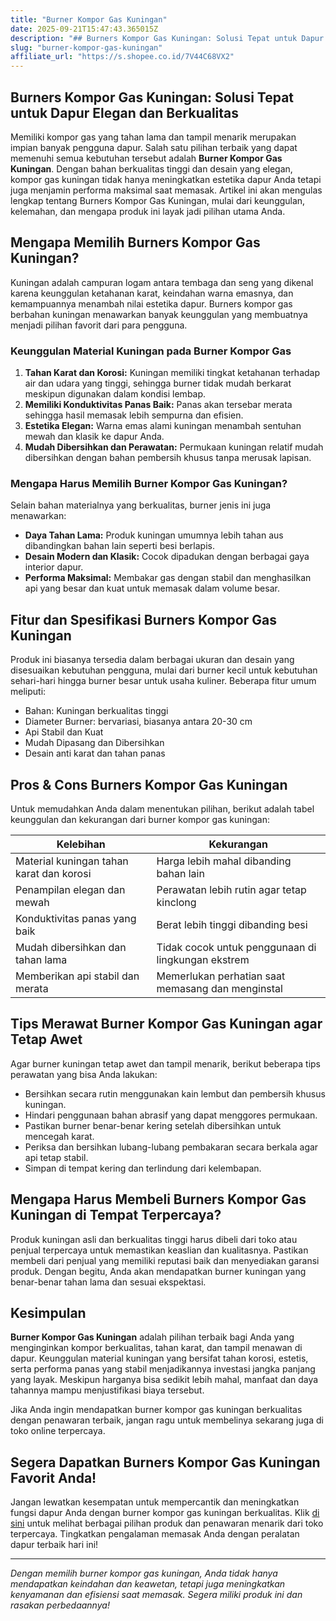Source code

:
```yaml
---
title: "Burner Kompor Gas Kuningan"
date: 2025-09-21T15:47:43.365015Z
description: "## Burners Kompor Gas Kuningan: Solusi Tepat untuk Dapur Elegan dan Berkualitas..."
slug: "burner-kompor-gas-kuningan"
affiliate_url: "https://s.shopee.co.id/7V44C68VX2"
---
```

## Burners Kompor Gas Kuningan: Solusi Tepat untuk Dapur Elegan dan Berkualitas

Memiliki kompor gas yang tahan lama dan tampil menarik merupakan impian banyak pengguna dapur. Salah satu pilihan terbaik yang dapat memenuhi semua kebutuhan tersebut adalah **Burner Kompor Gas Kuningan**. Dengan bahan berkualitas tinggi dan desain yang elegan, kompor gas kuningan tidak hanya meningkatkan estetika dapur Anda tetapi juga menjamin performa maksimal saat memasak. Artikel ini akan mengulas lengkap tentang Burners Kompor Gas Kuningan, mulai dari keunggulan, kelemahan, dan mengapa produk ini layak jadi pilihan utama Anda.

## Mengapa Memilih Burners Kompor Gas Kuningan?

Kuningan adalah campuran logam antara tembaga dan seng yang dikenal karena keunggulan ketahanan karat, keindahan warna emasnya, dan kemampuannya menambah nilai estetika dapur. Burners kompor gas berbahan kuningan menawarkan banyak keunggulan yang membuatnya menjadi pilihan favorit dari para pengguna.

### Keunggulan Material Kuningan pada Burner Kompor Gas

1. **Tahan Karat dan Korosi:** Kuningan memiliki tingkat ketahanan terhadap air dan udara yang tinggi, sehingga burner tidak mudah berkarat meskipun digunakan dalam kondisi lembap.
2. **Memiliki Konduktivitas Panas Baik:** Panas akan tersebar merata sehingga hasil memasak lebih sempurna dan efisien.
3. **Estetika Elegan:** Warna emas alami kuningan menambah sentuhan mewah dan klasik ke dapur Anda.
4. **Mudah Dibersihkan dan Perawatan:** Permukaan kuningan relatif mudah dibersihkan dengan bahan pembersih khusus tanpa merusak lapisan.

### Mengapa Harus Memilih Burner Kompor Gas Kuningan?

Selain bahan materialnya yang berkualitas, burner jenis ini juga menawarkan: 

- **Daya Tahan Lama:** Produk kuningan umumnya lebih tahan aus dibandingkan bahan lain seperti besi berlapis.
- **Desain Modern dan Klasik:** Cocok dipadukan dengan berbagai gaya interior dapur.
- **Performa Maksimal:** Membakar gas dengan stabil dan menghasilkan api yang besar dan kuat untuk memasak dalam volume besar.

## Fitur dan Spesifikasi Burners Kompor Gas Kuningan

Produk ini biasanya tersedia dalam berbagai ukuran dan desain yang disesuaikan kebutuhan pengguna, mulai dari burner kecil untuk kebutuhan sehari-hari hingga burner besar untuk usaha kuliner. Beberapa fitur umum meliputi:

- Bahan: Kuningan berkualitas tinggi
- Diameter Burner: bervariasi, biasanya antara 20-30 cm
- Api Stabil dan Kuat
- Mudah Dipasang dan Dibersihkan
- Desain anti karat dan tahan panas

## Pros & Cons Burners Kompor Gas Kuningan

Untuk memudahkan Anda dalam menentukan pilihan, berikut adalah tabel keunggulan dan kekurangan dari burner kompor gas kuningan:

| Kelebihan                                           | Kekurangan                                            |
|-----------------------------------------------------|-------------------------------------------------------|
| Material kuningan tahan karat dan korosi          | Harga lebih mahal dibanding bahan lain             |
| Penampilan elegan dan mewah                         | Perawatan lebih rutin agar tetap kinclong         |
| Konduktivitas panas yang baik                     | Berat lebih tinggi dibanding besi                   |
| Mudah dibersihkan dan tahan lama                   | Tidak cocok untuk penggunaan di lingkungan ekstrem |
| Memberikan api stabil dan merata                   | Memerlukan perhatian saat memasang dan menginstal |

## Tips Merawat Burner Kompor Gas Kuningan agar Tetap Awet

Agar burner kuningan tetap awet dan tampil menarik, berikut beberapa tips perawatan yang bisa Anda lakukan:

- Bersihkan secara rutin menggunakan kain lembut dan pembersih khusus kuningan.
- Hindari penggunaan bahan abrasif yang dapat menggores permukaan.
- Pastikan burner benar-benar kering setelah dibersihkan untuk mencegah karat.
- Periksa dan bersihkan lubang-lubang pembakaran secara berkala agar api tetap stabil.
- Simpan di tempat kering dan terlindung dari kelembapan.

## Mengapa Harus Membeli Burners Kompor Gas Kuningan di Tempat Terpercaya?

Produk kuningan asli dan berkualitas tinggi harus dibeli dari toko atau penjual terpercaya untuk memastikan keaslian dan kualitasnya. Pastikan membeli dari penjual yang memiliki reputasi baik dan menyediakan garansi produk. Dengan begitu, Anda akan mendapatkan burner kuningan yang benar-benar tahan lama dan sesuai ekspektasi.

## Kesimpulan

**Burner Kompor Gas Kuningan** adalah pilihan terbaik bagi Anda yang menginginkan kompor berkualitas, tahan karat, dan tampil menawan di dapur. Keunggulan material kuningan yang bersifat tahan korosi, estetis, serta performa panas yang stabil menjadikannya investasi jangka panjang yang layak. Meskipun harganya bisa sedikit lebih mahal, manfaat dan daya tahannya mampu menjustifikasi biaya tersebut.

Jika Anda ingin mendapatkan burner kompor gas kuningan berkualitas dengan penawaran terbaik, jangan ragu untuk membelinya sekarang juga di toko online terpercaya.

## Segera Dapatkan Burners Kompor Gas Kuningan Favorit Anda!

Jangan lewatkan kesempatan untuk mempercantik dan meningkatkan fungsi dapur Anda dengan burner kompor gas kuningan berkualitas. Klik [di sini](https://s.shopee.co.id/7V44C68VX2) untuk melihat berbagai pilihan produk dan penawaran menarik dari toko terpercaya. Tingkatkan pengalaman memasak Anda dengan peralatan dapur terbaik hari ini!

---

*Dengan memilih burner kompor gas kuningan, Anda tidak hanya mendapatkan keindahan dan keawetan, tetapi juga meningkatkan kenyamanan dan efisiensi saat memasak. Segera miliki produk ini dan rasakan perbedaannya!*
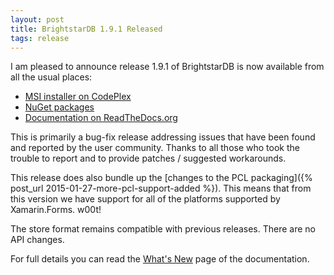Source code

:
 ```yaml
---
layout: post
title: BrightstarDB 1.9.1 Released
tags: release
---
```


I am pleased to announce release 1.9.1 of BrightstarDB is now available from all the usual places:

 * [MSI installer on CodePlex](http://brightstardb.codeplex.com/releases/view/611290 "BrightstarDB Installer Download")
 * [NuGet packages](https://www.nuget.org/ "NuGet.org")
 * [Documentation on ReadTheDocs.org](http://brightstardb.readthedocs.org/en/1.9.1/ "BrightstarDB Documentation")

This is primarily a bug-fix release addressing issues that have been found and reported by the user community.
Thanks to all those who took the trouble to report and to provide patches / suggested workarounds.

This release does also bundle up the [changes to the PCL packaging]({% post_url 2015-01-27-more-pcl-support-added %}).
This means that from this version we have support for all of the platforms supported by Xamarin.Forms. w00t!

The store format remains compatible with previous releases. There are no API changes.

For full details you can read the [What's New](http://brightstardb.readthedocs.org/en/1.9.1/Whats_New) page of the documentation.
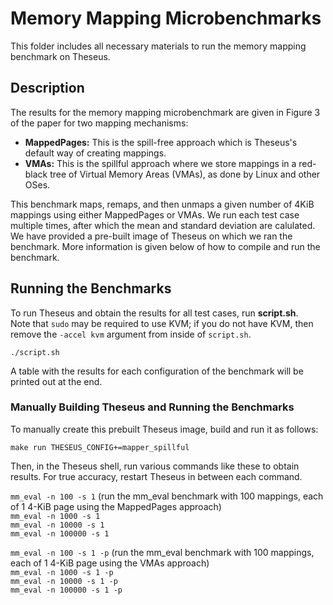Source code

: # Memory Mapping Microbenchmarks
This folder includes all necessary materials to run the memory mapping benchmark on Theseus.
## Description
The results for the memory mapping microbenchmark are given in Figure 3 of the paper for two mapping mechanisms:
- **MappedPages:** This is the spill-free approach which is Theseus's default way of creating mappings.
- **VMAs:** This is the spillful approach where we store mappings in a red-black tree of Virtual Memory Areas (VMAs), as done by Linux and other OSes.

This benchmark maps, remaps, and then unmaps a given number of 4KiB mappings using either MappedPages or VMAs. We run each test case multiple times, after which the mean and standard deviation are calulated.  
We have provided a pre-built image of Theseus on which we ran the benchmark. More information is given below of how to compile and run the benchmark.

## Running the Benchmarks
To run Theseus and obtain the results for all test cases, run **script.sh**.     
Note that `sudo` may be required to use KVM; if you do not have KVM, then remove the `-accel kvm` argument from inside of `script.sh`.
```
./script.sh
```
A table with the results for each configuration of the benchmark will be printed out at the end.

### Manually Building Theseus and Running the Benchmarks
To manually create this prebuilt Theseus image, build and run it as follows: 
```
make run THESEUS_CONFIG+=mapper_spillful
```

Then, in the Theseus shell, run various commands like these to obtain results. 
For true accuracy, restart Theseus in between each command.

`mm_eval -n 100 -s 1` (run the mm_eval benchmark with 100 mappings, each of 1 4-KiB page using the MappedPages approach)     
`mm_eval -n 1000 -s 1`      
`mm_eval -n 10000 -s 1`      
`mm_eval -n 100000 -s 1`     

`mm_eval -n 100 -s 1 -p` (run the mm_eval benchmark with 100 mappings, each of 1 4-KiB page using the VMAs approach)      
`mm_eval -n 1000 -s 1 -p`      
`mm_eval -n 10000 -s 1 -p`      
`mm_eval -n 100000 -s 1 -p`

══════════════════════════════

Task description -
Please show every line of the records that holds the word "support".

Solution to the exercise -
This release does also bundle up the [changes to the PCL packaging]({% post_url 2015-01-27-more-pcl-support-added %}).
This means that from this version we have support for all of the platforms supported by Xamarin.Forms. w00t!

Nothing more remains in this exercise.